PARIS — Kei Nishikori's French Open ended with an appropriately erratic performance against top-ranked Andy Murray in the quarterfinals.
The 2-6, 6-1, 7-6 (0), 6-1 score and the manner of the defeat fittingly reflected how inconsistently Nishikori had been playing. In his previous four matches at Roland Garros, he twice won a set 6-0 and twice lost a set 6-0.
So it was a bit of a guess which Nishikori would turn up Wednesday at a sunny but somewhat windy Court Philippe Chatrier.
Murray got a taste of the Nishikori's stylish shot-making in the first set, then saw Nishikori carelessly give points away in the second set, disintegrate completely after forcing a third-set tiebreaker and lose six straight games despite securing an early break in the fourth set.
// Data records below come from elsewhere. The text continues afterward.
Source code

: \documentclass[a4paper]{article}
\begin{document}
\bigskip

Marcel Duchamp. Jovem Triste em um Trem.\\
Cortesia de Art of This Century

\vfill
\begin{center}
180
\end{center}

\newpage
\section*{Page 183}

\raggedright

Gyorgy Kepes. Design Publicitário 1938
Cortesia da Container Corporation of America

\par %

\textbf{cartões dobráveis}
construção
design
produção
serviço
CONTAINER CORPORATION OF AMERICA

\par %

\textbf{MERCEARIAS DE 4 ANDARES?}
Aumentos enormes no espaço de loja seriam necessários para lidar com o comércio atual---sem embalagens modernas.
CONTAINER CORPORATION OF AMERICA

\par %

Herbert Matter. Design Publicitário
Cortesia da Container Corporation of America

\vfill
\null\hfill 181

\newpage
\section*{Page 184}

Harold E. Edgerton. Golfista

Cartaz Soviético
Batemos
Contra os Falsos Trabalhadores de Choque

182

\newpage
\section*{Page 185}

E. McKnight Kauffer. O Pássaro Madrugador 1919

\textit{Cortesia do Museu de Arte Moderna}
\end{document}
"For sure I need more consistency. I should, you know, maintain the level like I did in the first set," the eighth-seeded Japanese player said. "I think my serve got a little bit bad today, missing too many first serves."
Murray was happy to profit.
"He played, you know, a very bad tiebreak and a bad game where I broke him in the fourth set, and also in the second (set)," said Murray, listing the errors. "Today (he) was maybe more erratic than usual, but I do think a little bit of that was to do with the conditions being difficult."
It was a far cry from Nishikori's five-set win against Murray in the quarterfinals of last year's U.S. Open, where he had trailed 2-1 in sets before turning the tables on Murray.
When Wednesday's humiliating tiebreaker ended, a dejected Nishikori took out his aggression on his racket by hurling it down.
His body language spoke increasingly of a player heading for trouble.
After he broke Murray at the start of the fourth set to raise his hopes of a comeback, Nishikori immediately lost his serve. He stood glumly at the far side of the court with his back to Murray, his arms stretched out against the backstop of the court, his head down between them.
The match was still evenly poised — it was only 1-1 — yet it seemed as if Nishikori knew he'd missed his chance.
He was right.
The next five games flew by in a blur of Murray's winners and Nishikori's unforced errors: One player commanding from the front foot, the other backing off toward defeat.
When Murray broke him again and held for love, making it 4-1, Nishikori sat slumped forward with a towel draped over his head.
He simply never looked capable of launching a comeback. Instead, he seemed listless, almost resigned to losing to Murray for the ninth time in their 11 career matches.
Nishikori needs a rest before he goes to play on grass.
"Well, I try to take couple days off, because I have some issues with my body right now," the 27-year-old said. "Recover first and try to be ready for Wimbledon."